I'm assuming that this conversion is happening at the driver/capybara-webkit level, but if you believe that it's happening elsewhere (within capybara itself, for example), please let me know. Any idea what this conversion might be? and/or how to bypass it?
I'm running the latest macports of qt4-mac (qt4-mac @4.8.4_6) on OS X 10.7.5 with capybara (2.0.3) and capybara-webkit (0.14.2), w/ ruby-1.9.2-p290 under RVM.
I'd post both images but the converted one is no longer recognized as such; I can email both files directly upon request.
This should be fixed on master, could you give it a shot? We've not released a new version yet as we're waiting for Capybara 2.1 to be released.
Thanks for the quick reply!
Unfortunately I'm still encountering some funky behavior around downloading/saving binaries (testing with images); testing as follows:
<html><head></head><body><pre style="word-wrap: break-word; white-space: pre-wrap;">
BTW, I had a few issues installing from master:
gem install_specific -l https://github.com/thoughtbot/capybara-webkit.git
Let me know if you have any questions; BTW, I tested under the latest stable rvm with the latest stable ruby 1.9.3 on OS X 10.7.5.
Don't cast raw frame content to QString
The conversion is lossy and drops non-ASCII characters.

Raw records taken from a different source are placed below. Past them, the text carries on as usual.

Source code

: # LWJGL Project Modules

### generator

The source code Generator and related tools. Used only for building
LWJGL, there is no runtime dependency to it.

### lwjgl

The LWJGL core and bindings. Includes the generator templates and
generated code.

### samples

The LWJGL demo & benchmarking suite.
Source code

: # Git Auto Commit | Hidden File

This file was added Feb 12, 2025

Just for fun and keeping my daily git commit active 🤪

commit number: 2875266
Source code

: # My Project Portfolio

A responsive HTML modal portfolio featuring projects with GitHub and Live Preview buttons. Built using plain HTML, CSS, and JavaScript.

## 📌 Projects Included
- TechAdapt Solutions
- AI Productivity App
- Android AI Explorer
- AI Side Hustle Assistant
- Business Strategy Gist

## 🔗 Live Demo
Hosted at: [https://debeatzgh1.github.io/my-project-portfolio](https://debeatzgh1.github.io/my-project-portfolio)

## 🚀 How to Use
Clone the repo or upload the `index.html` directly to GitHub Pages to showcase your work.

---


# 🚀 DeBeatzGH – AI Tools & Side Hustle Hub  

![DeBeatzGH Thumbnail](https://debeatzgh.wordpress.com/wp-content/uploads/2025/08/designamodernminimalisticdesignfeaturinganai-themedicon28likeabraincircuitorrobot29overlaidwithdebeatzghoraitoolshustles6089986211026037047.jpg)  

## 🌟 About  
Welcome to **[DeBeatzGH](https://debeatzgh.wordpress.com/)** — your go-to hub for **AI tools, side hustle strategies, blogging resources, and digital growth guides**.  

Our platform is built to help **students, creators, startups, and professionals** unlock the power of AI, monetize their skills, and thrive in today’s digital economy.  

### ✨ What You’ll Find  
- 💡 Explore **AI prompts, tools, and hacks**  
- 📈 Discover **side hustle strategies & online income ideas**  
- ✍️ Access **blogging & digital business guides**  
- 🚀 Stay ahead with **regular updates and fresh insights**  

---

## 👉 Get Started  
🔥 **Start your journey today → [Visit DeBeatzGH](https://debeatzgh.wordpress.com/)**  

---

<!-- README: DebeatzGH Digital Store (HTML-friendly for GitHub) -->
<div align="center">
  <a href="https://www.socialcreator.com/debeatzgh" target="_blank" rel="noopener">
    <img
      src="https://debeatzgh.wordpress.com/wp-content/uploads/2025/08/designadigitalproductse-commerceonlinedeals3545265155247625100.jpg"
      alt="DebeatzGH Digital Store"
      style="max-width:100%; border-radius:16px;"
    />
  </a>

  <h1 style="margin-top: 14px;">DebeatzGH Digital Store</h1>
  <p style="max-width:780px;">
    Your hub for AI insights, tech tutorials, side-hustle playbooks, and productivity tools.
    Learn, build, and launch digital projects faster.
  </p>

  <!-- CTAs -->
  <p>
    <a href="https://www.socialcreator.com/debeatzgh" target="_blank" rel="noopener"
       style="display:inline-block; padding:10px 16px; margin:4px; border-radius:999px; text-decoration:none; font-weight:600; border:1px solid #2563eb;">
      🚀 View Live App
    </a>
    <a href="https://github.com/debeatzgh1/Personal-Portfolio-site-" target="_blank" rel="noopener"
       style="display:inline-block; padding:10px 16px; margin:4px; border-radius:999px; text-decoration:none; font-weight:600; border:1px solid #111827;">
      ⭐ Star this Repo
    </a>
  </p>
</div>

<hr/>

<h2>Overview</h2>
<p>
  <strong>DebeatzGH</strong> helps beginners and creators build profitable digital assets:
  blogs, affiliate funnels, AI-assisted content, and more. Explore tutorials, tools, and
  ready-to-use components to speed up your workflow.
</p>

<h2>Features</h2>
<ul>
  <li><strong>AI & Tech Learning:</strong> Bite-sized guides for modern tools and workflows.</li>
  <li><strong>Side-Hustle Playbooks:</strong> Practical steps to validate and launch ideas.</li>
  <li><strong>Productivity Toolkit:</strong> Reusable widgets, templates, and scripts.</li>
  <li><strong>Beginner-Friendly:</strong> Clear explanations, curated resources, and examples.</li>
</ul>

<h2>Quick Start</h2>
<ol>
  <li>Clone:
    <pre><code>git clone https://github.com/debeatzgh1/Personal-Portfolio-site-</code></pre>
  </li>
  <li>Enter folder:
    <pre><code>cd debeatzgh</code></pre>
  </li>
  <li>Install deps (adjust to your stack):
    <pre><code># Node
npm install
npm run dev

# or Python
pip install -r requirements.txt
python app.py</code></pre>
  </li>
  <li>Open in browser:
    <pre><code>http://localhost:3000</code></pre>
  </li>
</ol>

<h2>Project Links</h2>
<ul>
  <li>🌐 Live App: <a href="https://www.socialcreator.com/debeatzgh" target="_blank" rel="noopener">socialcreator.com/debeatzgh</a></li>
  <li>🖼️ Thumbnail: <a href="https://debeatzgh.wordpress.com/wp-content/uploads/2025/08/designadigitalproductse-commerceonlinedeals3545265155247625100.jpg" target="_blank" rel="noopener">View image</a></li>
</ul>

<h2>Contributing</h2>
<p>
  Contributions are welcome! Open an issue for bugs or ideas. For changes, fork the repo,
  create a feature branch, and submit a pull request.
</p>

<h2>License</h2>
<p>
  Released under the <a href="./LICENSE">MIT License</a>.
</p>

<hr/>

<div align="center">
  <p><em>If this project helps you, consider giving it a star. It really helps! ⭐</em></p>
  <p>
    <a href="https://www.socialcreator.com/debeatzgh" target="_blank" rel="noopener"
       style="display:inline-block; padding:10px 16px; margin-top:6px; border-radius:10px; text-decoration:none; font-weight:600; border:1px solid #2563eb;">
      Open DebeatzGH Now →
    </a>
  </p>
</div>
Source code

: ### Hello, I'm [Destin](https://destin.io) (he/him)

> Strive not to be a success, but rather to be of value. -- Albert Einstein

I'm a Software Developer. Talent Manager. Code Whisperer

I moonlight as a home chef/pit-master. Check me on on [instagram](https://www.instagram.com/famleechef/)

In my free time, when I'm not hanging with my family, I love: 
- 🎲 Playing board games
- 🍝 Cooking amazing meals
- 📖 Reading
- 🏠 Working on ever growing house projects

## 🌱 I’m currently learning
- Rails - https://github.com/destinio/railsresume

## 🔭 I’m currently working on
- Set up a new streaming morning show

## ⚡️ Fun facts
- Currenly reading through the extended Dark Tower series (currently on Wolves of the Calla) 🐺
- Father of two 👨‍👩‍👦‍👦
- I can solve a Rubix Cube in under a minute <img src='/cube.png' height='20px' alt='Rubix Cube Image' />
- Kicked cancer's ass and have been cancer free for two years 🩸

I found a bug in the Body command which was converting the raw content into a QString, which is a lossy conversion (non-ASCII characters are dropped.) Regarding the odd response headers, if the JPEG content is being served up as "text/html", unfortunately there's not much we can do. The Body command looks at the content type to determine whether to return the DOM (in the case of "text/html") or the raw content (which was happening, but it was being converted to ASCII characters.)